# Data for analysis
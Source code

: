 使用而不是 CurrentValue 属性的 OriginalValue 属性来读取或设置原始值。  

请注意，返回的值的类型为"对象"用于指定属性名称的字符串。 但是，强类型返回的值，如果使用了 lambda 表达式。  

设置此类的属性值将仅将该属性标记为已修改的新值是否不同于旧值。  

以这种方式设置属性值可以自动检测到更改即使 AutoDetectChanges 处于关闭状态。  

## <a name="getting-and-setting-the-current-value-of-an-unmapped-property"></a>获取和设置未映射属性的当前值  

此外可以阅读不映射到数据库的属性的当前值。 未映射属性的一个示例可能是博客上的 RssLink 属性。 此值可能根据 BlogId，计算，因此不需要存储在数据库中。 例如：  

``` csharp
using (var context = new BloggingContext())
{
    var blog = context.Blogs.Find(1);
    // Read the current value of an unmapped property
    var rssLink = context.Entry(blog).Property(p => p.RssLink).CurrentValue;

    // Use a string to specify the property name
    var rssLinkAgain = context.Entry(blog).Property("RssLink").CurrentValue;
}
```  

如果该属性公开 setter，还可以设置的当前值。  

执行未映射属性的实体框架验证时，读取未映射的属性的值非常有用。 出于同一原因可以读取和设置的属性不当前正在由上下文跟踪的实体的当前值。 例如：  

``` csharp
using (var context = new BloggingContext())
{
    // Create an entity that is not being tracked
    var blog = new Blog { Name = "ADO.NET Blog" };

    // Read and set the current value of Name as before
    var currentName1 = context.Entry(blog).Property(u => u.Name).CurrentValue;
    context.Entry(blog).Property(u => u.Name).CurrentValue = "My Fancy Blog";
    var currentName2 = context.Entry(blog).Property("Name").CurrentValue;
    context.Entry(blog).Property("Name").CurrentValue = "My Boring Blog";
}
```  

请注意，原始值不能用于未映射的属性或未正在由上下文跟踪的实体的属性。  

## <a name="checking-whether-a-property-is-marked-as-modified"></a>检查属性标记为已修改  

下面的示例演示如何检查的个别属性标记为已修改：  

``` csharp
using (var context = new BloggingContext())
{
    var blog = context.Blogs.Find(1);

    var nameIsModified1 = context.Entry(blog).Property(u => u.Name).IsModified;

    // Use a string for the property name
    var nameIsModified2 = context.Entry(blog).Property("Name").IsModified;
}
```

# Task to carry out
Lines in the material above that contain "string": how many are there? Reply with the number only.

# Problem solution
2